Duplicating My Favorites

This is one of my favorite paintings that I have created myself. It's oil and cold wax on a 16 x 20 birch panel. I qualify "favorite" here because, of course, I admire the work of great painters more than I admire my own stuff. I mean.... Anyway, of my work, this is at the top. I love it so much I decided to capitalize on its greatness and duplicate it in print form.
After doing a minimal amount of research, I selected Finerworks.com for printed material, and I followed the simple process on their website for creating greeting cards. As with all printing, the more copies you order, the lower the price per unit, and as selling these things is an experiment, I opted for the minimum order of 25 copies.

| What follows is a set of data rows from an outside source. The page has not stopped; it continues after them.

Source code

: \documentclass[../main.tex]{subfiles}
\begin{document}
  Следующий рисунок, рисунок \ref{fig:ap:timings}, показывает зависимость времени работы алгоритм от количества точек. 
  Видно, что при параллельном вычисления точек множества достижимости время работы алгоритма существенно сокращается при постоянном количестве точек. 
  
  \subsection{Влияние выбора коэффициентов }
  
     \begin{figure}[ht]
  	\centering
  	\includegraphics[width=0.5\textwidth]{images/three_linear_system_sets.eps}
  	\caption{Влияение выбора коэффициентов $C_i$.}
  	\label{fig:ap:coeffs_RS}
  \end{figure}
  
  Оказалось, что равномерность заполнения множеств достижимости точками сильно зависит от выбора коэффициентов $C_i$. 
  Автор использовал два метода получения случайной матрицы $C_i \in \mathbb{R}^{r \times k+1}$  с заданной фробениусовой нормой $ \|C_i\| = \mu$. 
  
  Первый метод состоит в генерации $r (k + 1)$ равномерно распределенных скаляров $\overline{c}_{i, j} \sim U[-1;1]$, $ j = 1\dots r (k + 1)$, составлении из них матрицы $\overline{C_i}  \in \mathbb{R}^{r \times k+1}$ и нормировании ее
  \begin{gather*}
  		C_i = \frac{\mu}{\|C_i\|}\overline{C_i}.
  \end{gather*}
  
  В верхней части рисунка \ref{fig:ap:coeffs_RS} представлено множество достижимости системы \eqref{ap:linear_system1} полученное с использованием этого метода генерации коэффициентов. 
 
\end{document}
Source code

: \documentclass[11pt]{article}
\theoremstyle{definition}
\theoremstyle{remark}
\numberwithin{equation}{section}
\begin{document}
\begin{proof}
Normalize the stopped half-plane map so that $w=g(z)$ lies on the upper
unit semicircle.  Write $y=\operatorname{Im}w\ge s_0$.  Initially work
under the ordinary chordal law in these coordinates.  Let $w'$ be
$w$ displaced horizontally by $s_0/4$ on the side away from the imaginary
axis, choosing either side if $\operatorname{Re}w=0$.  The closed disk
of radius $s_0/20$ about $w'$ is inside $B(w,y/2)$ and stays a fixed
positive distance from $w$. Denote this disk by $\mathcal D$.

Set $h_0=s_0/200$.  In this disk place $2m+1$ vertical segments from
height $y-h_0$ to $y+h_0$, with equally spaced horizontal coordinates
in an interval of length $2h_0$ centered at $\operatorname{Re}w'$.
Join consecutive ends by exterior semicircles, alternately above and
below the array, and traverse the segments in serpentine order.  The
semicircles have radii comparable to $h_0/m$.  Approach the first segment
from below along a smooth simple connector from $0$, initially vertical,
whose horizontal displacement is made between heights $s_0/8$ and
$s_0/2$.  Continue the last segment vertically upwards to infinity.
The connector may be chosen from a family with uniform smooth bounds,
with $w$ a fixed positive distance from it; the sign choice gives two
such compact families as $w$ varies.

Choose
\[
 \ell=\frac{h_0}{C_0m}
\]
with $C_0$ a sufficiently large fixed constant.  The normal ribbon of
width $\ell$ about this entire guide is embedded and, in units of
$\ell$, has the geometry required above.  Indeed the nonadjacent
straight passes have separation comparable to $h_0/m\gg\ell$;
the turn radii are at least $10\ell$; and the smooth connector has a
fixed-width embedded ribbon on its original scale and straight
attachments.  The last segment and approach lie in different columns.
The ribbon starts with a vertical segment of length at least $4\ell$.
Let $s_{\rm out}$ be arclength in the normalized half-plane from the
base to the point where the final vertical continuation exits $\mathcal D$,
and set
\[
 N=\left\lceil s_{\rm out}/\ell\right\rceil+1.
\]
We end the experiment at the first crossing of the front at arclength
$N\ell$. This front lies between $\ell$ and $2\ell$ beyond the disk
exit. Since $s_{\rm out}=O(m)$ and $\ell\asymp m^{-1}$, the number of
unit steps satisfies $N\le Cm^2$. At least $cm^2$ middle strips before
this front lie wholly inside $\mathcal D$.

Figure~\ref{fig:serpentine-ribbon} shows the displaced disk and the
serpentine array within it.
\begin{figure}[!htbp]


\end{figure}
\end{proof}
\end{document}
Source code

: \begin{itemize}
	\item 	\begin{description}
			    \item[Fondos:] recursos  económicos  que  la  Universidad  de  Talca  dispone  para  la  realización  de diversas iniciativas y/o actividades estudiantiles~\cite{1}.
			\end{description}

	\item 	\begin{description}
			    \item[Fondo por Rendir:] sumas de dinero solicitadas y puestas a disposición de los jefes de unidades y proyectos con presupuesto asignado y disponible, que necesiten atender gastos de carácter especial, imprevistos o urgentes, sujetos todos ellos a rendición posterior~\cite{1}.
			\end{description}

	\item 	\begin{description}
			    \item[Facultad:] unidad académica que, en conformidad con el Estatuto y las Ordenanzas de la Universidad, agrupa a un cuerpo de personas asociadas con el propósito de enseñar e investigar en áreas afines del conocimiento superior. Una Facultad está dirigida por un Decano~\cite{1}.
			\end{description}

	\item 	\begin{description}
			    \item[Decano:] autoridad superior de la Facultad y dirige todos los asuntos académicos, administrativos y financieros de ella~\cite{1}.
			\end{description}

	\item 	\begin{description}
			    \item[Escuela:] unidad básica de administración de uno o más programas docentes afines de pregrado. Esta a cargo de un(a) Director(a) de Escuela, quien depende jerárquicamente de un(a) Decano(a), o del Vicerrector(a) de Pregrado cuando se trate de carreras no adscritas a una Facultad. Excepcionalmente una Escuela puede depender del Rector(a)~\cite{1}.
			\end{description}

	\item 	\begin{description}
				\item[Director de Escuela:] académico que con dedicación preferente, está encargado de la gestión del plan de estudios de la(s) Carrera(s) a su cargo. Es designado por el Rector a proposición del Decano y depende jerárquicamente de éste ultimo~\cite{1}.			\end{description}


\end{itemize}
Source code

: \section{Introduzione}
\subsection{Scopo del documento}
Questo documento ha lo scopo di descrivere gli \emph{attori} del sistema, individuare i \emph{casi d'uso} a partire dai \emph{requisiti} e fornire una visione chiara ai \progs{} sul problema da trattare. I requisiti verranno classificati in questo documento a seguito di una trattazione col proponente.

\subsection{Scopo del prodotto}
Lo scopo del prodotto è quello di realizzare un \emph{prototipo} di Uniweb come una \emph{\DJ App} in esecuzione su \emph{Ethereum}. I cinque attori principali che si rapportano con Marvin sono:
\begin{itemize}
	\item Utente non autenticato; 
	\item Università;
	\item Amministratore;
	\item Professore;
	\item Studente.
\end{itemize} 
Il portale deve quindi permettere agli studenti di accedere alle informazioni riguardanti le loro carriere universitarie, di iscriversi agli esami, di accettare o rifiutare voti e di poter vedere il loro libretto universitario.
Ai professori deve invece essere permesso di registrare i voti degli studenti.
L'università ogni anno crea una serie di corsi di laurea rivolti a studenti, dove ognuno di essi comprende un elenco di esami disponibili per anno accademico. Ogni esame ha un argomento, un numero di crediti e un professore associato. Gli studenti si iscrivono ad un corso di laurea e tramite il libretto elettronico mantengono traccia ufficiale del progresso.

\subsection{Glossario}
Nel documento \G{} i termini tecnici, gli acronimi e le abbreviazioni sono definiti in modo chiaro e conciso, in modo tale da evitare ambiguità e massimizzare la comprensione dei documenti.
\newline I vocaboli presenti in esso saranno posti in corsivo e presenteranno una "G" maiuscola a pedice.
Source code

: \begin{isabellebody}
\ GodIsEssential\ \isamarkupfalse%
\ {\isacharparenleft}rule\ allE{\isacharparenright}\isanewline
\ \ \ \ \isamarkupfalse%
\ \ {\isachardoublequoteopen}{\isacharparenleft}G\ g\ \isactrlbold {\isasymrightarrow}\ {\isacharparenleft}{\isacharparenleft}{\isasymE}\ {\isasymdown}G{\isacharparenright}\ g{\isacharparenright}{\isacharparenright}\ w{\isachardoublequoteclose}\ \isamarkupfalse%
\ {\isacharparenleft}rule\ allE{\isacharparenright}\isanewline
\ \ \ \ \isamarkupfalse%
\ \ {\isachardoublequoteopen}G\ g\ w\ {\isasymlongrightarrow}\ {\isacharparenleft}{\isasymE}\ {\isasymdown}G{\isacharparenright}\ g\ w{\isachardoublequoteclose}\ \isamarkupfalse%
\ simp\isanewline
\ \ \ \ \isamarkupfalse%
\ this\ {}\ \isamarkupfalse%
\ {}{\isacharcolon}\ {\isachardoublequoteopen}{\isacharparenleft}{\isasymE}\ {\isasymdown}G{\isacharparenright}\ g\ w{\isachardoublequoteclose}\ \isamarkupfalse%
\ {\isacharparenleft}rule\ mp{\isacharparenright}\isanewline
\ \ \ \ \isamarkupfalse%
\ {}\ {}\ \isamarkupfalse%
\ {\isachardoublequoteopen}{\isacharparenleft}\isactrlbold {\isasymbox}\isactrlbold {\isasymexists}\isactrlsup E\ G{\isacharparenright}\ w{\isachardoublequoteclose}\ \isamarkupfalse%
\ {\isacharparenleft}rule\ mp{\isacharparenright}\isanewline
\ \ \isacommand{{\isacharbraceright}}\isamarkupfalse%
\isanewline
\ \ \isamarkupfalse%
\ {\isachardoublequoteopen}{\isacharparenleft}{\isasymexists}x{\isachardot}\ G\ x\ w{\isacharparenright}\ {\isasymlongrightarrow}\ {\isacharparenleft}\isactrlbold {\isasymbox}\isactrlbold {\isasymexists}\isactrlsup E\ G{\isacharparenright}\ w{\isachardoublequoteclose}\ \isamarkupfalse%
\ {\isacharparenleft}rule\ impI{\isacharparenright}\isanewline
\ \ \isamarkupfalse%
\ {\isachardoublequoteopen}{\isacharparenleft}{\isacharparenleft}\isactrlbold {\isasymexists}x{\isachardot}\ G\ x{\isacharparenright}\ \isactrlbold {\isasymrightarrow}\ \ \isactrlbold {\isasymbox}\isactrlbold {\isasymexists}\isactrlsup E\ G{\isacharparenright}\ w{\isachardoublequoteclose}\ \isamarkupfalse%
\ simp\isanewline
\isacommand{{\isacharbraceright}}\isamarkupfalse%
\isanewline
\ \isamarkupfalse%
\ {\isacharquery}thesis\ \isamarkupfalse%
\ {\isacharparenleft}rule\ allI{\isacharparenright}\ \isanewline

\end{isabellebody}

I chose a white matte stock, blank interior, and my own logo on the back, and I am very pleased with the results. I am currently offering this, along with four other cards, for sale as a set in my Etsy shop.
When this blasted pandemic has been mitigated to a reasonable level, and I am once again comfortable with summer art markets, I'll offer them there, too. Confession—I got a little excited when ordering this card and went ahead and created three full sets of five different designs. Art markets need to be safe places very soon.
Not satisfied, I decided to go for prints as well, which is something I have never offered before. I chose a few of my larger paintings that are priced in the hundreds and sized them down to 8 x 10, had them printed on a cotton stock with a quarter-inch border and will soon have them in the shop—as well as ready for a market—too. I ordered just three copies of these paintings, and we'll see how it goes.


My point is, while painting is the passion, and creating fresh, beautiful work is the goal, finding different ways to offer a particularly fine piece of work can only be a good thing.